---------- Data provided
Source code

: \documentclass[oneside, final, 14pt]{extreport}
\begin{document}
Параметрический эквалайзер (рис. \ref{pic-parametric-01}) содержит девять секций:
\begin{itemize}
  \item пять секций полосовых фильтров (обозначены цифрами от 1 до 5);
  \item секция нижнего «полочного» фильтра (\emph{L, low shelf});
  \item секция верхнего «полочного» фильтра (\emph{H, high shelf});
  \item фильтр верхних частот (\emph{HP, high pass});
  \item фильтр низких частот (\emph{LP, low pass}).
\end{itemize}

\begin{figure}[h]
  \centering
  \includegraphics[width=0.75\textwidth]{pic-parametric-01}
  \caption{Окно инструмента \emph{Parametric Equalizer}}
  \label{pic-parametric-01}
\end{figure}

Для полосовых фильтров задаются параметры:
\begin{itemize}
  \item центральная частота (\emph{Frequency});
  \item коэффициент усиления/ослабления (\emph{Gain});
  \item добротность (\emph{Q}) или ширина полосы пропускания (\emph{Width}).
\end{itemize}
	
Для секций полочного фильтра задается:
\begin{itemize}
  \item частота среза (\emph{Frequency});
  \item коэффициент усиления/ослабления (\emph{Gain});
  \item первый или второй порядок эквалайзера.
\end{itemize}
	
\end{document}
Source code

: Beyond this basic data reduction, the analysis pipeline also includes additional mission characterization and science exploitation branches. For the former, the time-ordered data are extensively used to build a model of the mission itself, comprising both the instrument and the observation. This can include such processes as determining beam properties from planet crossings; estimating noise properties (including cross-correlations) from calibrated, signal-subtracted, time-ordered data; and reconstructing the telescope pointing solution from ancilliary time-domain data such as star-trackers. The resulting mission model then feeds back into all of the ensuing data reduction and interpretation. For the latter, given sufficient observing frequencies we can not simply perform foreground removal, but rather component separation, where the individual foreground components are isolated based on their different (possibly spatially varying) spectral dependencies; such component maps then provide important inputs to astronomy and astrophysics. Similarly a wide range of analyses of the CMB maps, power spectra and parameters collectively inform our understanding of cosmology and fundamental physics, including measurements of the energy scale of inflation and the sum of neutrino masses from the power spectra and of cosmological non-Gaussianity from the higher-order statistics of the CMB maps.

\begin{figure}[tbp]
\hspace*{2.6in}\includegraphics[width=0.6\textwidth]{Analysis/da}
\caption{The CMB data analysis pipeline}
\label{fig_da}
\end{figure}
--------------------
### Your task
Scan the entries above and copy each line where "caption" occurs.

### Solution to the problem
  \caption{Окно инструмента \emph{Parametric Equalizer}}
\caption{The CMB data analysis pipeline}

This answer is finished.